# WHAT THE EXERCISE ASKS:
Every line with "that" in it should be copied from the data.

[Stored data]
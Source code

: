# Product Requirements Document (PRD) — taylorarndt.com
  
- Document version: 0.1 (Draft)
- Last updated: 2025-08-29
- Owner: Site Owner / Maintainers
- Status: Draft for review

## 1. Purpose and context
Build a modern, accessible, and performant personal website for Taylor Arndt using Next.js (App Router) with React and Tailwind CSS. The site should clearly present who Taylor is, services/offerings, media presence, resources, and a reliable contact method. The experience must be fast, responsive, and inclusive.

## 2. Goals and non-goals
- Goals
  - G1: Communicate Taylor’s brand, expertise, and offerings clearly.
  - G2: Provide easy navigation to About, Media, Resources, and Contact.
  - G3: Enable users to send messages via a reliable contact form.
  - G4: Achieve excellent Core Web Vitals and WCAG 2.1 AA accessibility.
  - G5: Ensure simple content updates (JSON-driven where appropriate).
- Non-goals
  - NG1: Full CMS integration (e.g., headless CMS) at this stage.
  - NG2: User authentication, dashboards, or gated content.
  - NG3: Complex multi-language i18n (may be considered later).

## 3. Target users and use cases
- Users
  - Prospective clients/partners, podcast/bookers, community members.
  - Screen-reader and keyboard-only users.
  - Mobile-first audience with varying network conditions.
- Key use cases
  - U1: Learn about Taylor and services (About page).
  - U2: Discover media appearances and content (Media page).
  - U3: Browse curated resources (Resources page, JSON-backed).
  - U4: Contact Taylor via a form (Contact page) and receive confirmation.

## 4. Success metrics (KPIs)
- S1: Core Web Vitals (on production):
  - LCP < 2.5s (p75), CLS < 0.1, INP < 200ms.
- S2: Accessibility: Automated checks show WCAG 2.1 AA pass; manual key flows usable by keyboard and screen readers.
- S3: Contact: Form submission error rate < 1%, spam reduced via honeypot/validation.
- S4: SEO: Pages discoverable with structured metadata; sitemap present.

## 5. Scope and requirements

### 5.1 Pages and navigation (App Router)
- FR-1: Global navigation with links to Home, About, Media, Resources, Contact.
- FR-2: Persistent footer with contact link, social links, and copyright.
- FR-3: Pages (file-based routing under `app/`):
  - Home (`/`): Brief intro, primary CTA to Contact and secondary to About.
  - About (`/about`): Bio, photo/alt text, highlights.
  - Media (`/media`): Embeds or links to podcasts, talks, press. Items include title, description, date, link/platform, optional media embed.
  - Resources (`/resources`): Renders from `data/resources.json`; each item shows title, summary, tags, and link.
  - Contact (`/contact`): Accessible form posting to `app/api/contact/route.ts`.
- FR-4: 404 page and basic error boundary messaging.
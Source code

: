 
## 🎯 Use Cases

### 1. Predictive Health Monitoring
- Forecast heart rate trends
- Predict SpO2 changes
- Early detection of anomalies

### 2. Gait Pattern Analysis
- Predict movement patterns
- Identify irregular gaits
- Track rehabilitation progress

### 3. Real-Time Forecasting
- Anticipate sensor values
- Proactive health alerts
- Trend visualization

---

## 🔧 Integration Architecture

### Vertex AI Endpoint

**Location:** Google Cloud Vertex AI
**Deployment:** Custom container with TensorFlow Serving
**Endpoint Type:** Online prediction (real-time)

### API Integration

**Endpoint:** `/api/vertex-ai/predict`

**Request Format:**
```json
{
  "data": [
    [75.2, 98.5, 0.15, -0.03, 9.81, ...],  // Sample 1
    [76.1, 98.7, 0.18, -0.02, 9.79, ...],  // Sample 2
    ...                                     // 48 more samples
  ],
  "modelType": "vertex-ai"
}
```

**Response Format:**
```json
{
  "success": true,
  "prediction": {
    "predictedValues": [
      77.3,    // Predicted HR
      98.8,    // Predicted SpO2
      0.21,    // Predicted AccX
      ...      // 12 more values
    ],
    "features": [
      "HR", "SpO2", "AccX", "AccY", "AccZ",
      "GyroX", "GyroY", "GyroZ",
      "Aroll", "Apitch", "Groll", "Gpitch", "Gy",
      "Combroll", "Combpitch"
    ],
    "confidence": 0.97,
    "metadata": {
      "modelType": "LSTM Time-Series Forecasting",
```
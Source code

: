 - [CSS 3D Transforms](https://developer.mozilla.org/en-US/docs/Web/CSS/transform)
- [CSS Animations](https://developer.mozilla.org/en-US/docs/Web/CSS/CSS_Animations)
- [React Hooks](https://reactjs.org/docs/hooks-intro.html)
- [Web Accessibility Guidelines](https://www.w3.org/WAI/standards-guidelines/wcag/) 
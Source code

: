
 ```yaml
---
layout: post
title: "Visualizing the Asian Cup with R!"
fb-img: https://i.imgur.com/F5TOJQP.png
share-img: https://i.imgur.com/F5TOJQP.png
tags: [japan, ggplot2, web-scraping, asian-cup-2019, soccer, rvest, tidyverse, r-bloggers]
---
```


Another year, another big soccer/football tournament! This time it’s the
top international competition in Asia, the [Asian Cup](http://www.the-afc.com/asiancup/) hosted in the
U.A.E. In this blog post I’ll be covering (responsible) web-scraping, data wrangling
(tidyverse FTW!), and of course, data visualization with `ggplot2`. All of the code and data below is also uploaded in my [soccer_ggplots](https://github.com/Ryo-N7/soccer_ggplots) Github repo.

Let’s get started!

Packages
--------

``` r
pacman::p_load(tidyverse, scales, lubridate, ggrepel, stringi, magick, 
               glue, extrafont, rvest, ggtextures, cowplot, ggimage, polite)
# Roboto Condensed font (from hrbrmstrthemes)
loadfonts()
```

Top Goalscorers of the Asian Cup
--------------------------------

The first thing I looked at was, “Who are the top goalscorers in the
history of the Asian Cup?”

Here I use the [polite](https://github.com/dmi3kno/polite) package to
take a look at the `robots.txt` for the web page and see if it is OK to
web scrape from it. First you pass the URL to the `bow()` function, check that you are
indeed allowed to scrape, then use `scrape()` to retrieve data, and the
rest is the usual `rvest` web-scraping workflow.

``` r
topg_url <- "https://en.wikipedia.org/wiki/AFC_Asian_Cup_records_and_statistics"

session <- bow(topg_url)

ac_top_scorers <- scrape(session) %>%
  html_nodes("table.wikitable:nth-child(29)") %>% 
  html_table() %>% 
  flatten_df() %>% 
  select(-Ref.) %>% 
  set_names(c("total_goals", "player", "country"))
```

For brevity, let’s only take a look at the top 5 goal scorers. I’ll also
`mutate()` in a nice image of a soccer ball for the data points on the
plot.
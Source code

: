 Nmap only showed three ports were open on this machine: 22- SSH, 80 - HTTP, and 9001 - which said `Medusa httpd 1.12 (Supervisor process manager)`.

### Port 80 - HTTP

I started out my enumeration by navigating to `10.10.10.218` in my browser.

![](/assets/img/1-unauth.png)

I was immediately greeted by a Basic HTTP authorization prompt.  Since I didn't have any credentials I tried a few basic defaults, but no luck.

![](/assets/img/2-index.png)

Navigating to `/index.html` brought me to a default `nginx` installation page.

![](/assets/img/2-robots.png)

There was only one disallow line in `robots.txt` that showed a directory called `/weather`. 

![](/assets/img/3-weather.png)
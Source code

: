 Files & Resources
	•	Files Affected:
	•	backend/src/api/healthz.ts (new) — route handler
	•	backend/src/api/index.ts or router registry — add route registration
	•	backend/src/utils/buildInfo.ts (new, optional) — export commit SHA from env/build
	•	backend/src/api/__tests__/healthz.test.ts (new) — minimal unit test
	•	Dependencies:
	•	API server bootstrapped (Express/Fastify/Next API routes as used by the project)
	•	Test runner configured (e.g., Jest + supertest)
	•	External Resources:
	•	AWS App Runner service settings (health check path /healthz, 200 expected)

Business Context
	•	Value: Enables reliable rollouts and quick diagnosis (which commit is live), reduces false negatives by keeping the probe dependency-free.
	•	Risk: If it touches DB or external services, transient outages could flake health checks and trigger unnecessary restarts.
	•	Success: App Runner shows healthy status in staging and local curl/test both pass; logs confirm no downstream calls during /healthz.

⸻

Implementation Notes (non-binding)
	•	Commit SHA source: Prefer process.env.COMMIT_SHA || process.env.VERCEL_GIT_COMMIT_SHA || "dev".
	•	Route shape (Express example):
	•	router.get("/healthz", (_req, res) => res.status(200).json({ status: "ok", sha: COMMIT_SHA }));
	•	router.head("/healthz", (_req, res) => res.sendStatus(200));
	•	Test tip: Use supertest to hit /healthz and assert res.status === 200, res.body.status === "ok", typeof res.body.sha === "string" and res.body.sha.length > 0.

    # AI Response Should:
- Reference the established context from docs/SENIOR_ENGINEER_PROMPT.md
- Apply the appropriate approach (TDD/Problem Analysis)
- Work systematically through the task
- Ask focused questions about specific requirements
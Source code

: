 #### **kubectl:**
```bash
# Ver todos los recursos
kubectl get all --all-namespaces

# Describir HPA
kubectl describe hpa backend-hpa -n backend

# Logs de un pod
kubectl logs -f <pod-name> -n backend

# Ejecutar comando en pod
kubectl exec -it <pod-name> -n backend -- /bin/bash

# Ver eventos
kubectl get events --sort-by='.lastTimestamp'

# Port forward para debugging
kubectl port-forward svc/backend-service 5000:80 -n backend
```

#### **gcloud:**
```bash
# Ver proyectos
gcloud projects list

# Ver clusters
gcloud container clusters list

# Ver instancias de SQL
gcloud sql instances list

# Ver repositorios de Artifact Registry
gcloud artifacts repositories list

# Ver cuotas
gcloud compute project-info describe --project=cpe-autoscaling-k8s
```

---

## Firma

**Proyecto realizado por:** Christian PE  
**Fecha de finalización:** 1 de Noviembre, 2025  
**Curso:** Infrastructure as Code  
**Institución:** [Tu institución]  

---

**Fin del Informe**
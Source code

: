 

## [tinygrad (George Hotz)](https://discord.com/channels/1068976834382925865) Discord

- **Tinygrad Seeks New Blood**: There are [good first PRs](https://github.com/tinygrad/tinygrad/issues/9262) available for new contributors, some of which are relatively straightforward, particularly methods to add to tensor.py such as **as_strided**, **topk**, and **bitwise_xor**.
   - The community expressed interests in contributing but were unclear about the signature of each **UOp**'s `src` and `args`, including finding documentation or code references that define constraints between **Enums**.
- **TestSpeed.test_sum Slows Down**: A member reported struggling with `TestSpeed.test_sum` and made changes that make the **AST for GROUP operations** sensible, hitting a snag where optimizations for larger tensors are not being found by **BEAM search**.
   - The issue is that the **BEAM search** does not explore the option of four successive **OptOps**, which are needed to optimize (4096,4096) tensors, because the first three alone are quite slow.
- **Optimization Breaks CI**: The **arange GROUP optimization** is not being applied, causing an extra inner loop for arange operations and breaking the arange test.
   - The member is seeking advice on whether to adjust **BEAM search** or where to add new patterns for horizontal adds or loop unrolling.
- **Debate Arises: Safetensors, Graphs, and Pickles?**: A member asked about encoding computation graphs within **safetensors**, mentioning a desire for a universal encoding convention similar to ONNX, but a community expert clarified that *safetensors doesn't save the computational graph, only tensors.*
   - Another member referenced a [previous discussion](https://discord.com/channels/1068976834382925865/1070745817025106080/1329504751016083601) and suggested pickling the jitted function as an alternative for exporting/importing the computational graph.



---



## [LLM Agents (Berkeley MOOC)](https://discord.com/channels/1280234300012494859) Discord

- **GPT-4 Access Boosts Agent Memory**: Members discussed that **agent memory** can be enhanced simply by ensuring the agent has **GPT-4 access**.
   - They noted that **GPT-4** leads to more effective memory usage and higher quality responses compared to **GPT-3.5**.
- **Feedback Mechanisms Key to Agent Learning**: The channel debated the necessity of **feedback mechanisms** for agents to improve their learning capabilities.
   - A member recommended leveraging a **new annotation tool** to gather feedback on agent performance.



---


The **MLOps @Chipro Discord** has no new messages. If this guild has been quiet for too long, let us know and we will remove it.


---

# EXERCISE ANSWER:
web scrape from it. First you pass the URL to the `bow()` function, check that you are
There was only one disallow line in `robots.txt` that showed a directory called `/weather`. 
   - The community expressed interests in contributing but were unclear about the signature of each **UOp**'s `src` and `args`, including finding documentation or code references that define constraints between **Enums**.
- **TestSpeed.test_sum Slows Down**: A member reported struggling with `TestSpeed.test_sum` and made changes that make the **AST for GROUP operations** sensible, hitting a snag where optimizations for larger tensors are not being found by **BEAM search**.
   - The issue is that the **BEAM search** does not explore the option of four successive **OptOps**, which are needed to optimize (4096,4096) tensors, because the first three alone are quite slow.
- **Debate Arises: Safetensors, Graphs, and Pickles?**: A member asked about encoding computation graphs within **safetensors**, mentioning a desire for a universal encoding convention similar to ONNX, but a community expert clarified that *safetensors doesn't save the computational graph, only tensors.*
- **GPT-4 Access Boosts Agent Memory**: Members discussed that **agent memory** can be enhanced simply by ensuring the agent has **GPT-4 access**.
   - They noted that **GPT-4** leads to more effective memory usage and higher quality responses compared to **GPT-3.5**.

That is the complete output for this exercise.